══ Records for this exercise
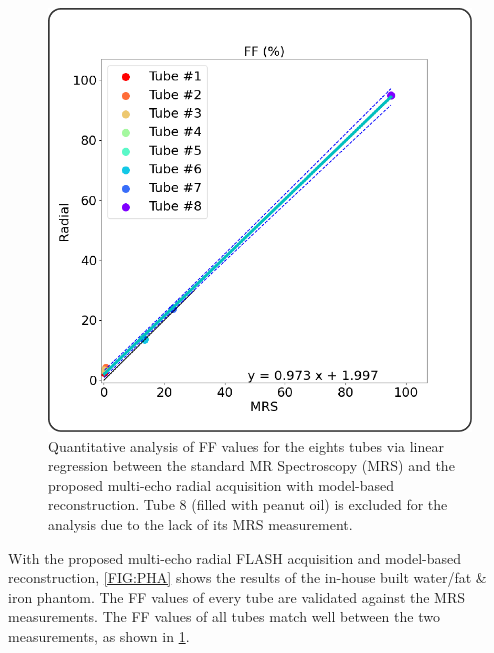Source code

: \documentclass[journal,twoside,web]{ieeecolor}
\begin{document}
\begin{figure}
	\centering
	\includegraphics[width=\columnwidth]{../../figures/tan4.pdf}
	\caption{Quantitative analysis of FF values 
			for the eights tubes via linear regression 
			between the standard MR Spectroscopy (MRS) 
			and the proposed multi-echo radial acquisition 
			with model-based reconstruction. 
			Tube 8 (filled with peanut oil) is excluded for the analysis 
			due to the lack of its MRS measurement.}
	\label{FIG:PHA_LINFIT}
\end{figure}

With the proposed multi-echo radial FLASH acquisition and 
model-based reconstruction, \cref{FIG:PHA} shows the results 
of the in-house built water/fat \& iron phantom. 
The FF values of every tube are validated against 
the MRS measurements. 
The FF values of all tubes match well between the two measurements, 
as shown in \cref{FIG:PHA_LINFIT}. 
\end{document}
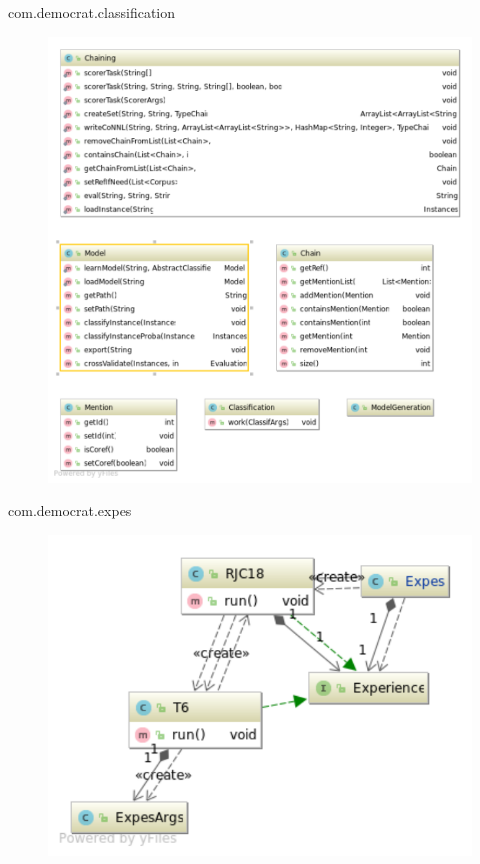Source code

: \documentclass[a4paper,10pt]{report}
\begin{document}
 \pagebreak
 \begin{section}{com.democrat.classification}  
     \begin{figure}[!htbp]      
      \centering
      \includegraphics[width=1.2\linewidth, keepaspectratio]{Package_classification.pdf}
     \end{figure}
     \vfill
  \end{section}
  
 \pagebreak
 \begin{section}{com.democrat.expes}  
     \begin{figure}[!htbp]      
      \centering
      \includegraphics[width=0.7\linewidth, keepaspectratio]{Package_expes.pdf}
     \end{figure}
     \vfill
  \end{section}
\end{document}
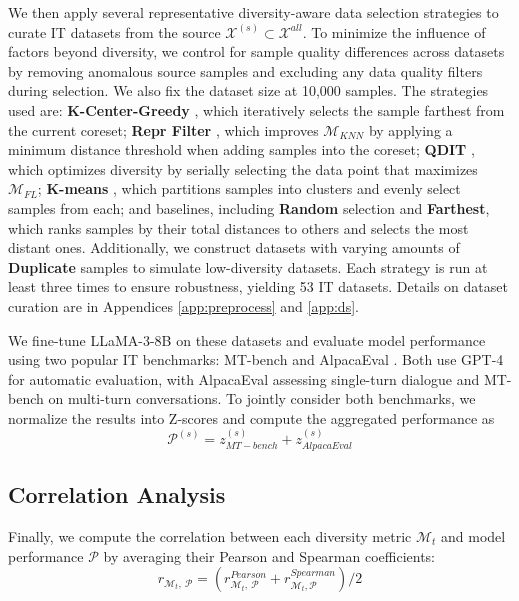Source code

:We then apply several representative diversity-aware data selection strategies to curate IT datasets from the source $\mathcal{X}^{(s)} \subset \mathcal{X}^{all}$. 
To minimize the influence of factors beyond diversity, we control for sample quality differences across datasets by removing anomalous source samples and excluding any data quality filters during selection. We also fix the dataset size at 10,000 samples. 
The strategies used are: \textbf{K-Center-Greedy} \cite{sener2017active-Kcentergreedy, chen2023maybe-Kcentergreedy, du2023mods-Kcentergreedy, wu2023self-Kcentergreedy}, which iteratively selects the sample farthest from the current coreset; \textbf{Repr Filter} \cite{liu2023makes}, which improves $\mathcal{M}_{KNN}$ by applying a minimum distance threshold when adding samples into the coreset; \textbf{QDIT} \cite{bukharin2023data-QDIT}, which optimizes diversity by serially selecting the data point that maximizes $\mathcal{M}_{FL}$; \textbf{K-means} \cite{song2024iterselecttune-Kmeans}, which partitions samples into clusters and evenly select samples from each; and baselines, including \textbf{Random} selection and \textbf{Farthest}, which ranks samples by their total distances to others and selects the most distant ones. Additionally, we construct datasets with varying amounts of \textbf{Duplicate} samples to simulate low-diversity datasets. Each strategy is run at least three times to ensure robustness, yielding 53 IT datasets. 
Details on dataset curation are in Appendices \ref{app:preprocess} and \ref{app:ds}.

We fine-tune LLaMA-3-8B \cite{dubey2024llama} on these datasets and evaluate model performance using two popular IT benchmarks: MT-bench \cite{zheng2023judging-MT-Bench} and AlpacaEval \cite{li2023alpacaeval}. Both use GPT-4 \cite{achiam2023gpt} for automatic evaluation, with AlpacaEval assessing single-turn dialogue and MT-bench on multi-turn conversations. 
To jointly consider both benchmarks, we normalize the results into Z-scores and compute the aggregated performance as 
\begin{equation}
\label{eq:perf}
    \mathcal{P}^{(s)} = z^{(s)}_{MT-bench} + z^{(s)}_{AlpacaEval}
\end{equation}




\subsection{Correlation Analysis}
\label{subsec:analysis}
Finally, we compute the correlation between each diversity metric $\mathcal{M}_{t}$ and model performance $\mathcal{P}$ by averaging their Pearson and Spearman coefficients:
\begin{equation}
\label{eq:cor}
    r_{\mathcal{M}_{t},\ \mathcal{P}} = (r_{\mathcal{M}_{t},\ \mathcal{P}}^{Pearson} + r_{\mathcal{M}_{t},\mathcal{P}}^{Spearman})/{2}
\end{equation}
════
● Work to complete: Using the data above, write out every line exactly, leaving the images behind.

● Exercise answer:
Source code

: \documentclass[journal,twoside,web]{ieeecolor}
\begin{document}
\begin{figure}
	\centering
	\includegraphics[width=\columnwidth]{../../figures/tan4.pdf}
	\caption{Quantitative analysis of FF values 
			for the eights tubes via linear regression 
			between the standard MR Spectroscopy (MRS) 
			and the proposed multi-echo radial acquisition 
			with model-based reconstruction. 
			Tube 8 (filled with peanut oil) is excluded for the analysis 
			due to the lack of its MRS measurement.}
	\label{FIG:PHA_LINFIT}
\end{figure}

With the proposed multi-echo radial FLASH acquisition and 
model-based reconstruction, \cref{FIG:PHA} shows the results 
of the in-house built water/fat \& iron phantom. 
The FF values of every tube are validated against 
the MRS measurements. 
The FF values of all tubes match well between the two measurements, 
as shown in \cref{FIG:PHA_LINFIT}. 
\end{document}
Source code

: \documentclass[a4paper,10pt]{report}
\begin{document}
 \pagebreak
 \begin{section}{com.democrat.classification}  
     \begin{figure}[!htbp]      
      \centering
      \includegraphics[width=1.2\linewidth, keepaspectratio]{Package_classification.pdf}
     \end{figure}
     \vfill
  \end{section}
  
 \pagebreak
 \begin{section}{com.democrat.expes}  
     \begin{figure}[!htbp]      
      \centering
      \includegraphics[width=0.7\linewidth, keepaspectratio]{Package_expes.pdf}
     \end{figure}
     \vfill
  \end{section}
\end{document}
Source code

:We then apply several representative diversity-aware data selection strategies to curate IT datasets from the source $\mathcal{X}^{(s)} \subset \mathcal{X}^{all}$. 
To minimize the influence of factors beyond diversity, we control for sample quality differences across datasets by removing anomalous source samples and excluding any data quality filters during selection. We also fix the dataset size at 10,000 samples. 
The strategies used are: \textbf{K-Center-Greedy} \cite{sener2017active-Kcentergreedy, chen2023maybe-Kcentergreedy, du2023mods-Kcentergreedy, wu2023self-Kcentergreedy}, which iteratively selects the sample farthest from the current coreset; \textbf{Repr Filter} \cite{liu2023makes}, which improves $\mathcal{M}_{KNN}$ by applying a minimum distance threshold when adding samples into the coreset; \textbf{QDIT} \cite{bukharin2023data-QDIT}, which optimizes diversity by serially selecting the data point that maximizes $\mathcal{M}_{FL}$; \textbf{K-means} \cite{song2024iterselecttune-Kmeans}, which partitions samples into clusters and evenly select samples from each; and baselines, including \textbf{Random} selection and \textbf{Farthest}, which ranks samples by their total distances to others and selects the most distant ones. Additionally, we construct datasets with varying amounts of \textbf{Duplicate} samples to simulate low-diversity datasets. Each strategy is run at least three times to ensure robustness, yielding 53 IT datasets. 
Details on dataset curation are in Appendices \ref{app:preprocess} and \ref{app:ds}.

We fine-tune LLaMA-3-8B \cite{dubey2024llama} on these datasets and evaluate model performance using two popular IT benchmarks: MT-bench \cite{zheng2023judging-MT-Bench} and AlpacaEval \cite{li2023alpacaeval}. Both use GPT-4 \cite{achiam2023gpt} for automatic evaluation, with AlpacaEval assessing single-turn dialogue and MT-bench on multi-turn conversations. 
To jointly consider both benchmarks, we normalize the results into Z-scores and compute the aggregated performance as 
\begin{equation}
\label{eq:perf}
    \mathcal{P}^{(s)} = z^{(s)}_{MT-bench} + z^{(s)}_{AlpacaEval}
\end{equation}




\subsection{Correlation Analysis}
\label{subsec:analysis}
Finally, we compute the correlation between each diversity metric $\mathcal{M}_{t}$ and model performance $\mathcal{P}$ by averaging their Pearson and Spearman coefficients:
\begin{equation}
\label{eq:cor}
    r_{\mathcal{M}_{t},\ \mathcal{P}} = (r_{\mathcal{M}_{t},\ \mathcal{P}}^{Pearson} + r_{\mathcal{M}_{t},\mathcal{P}}^{Spearman})/{2}
\end{equation}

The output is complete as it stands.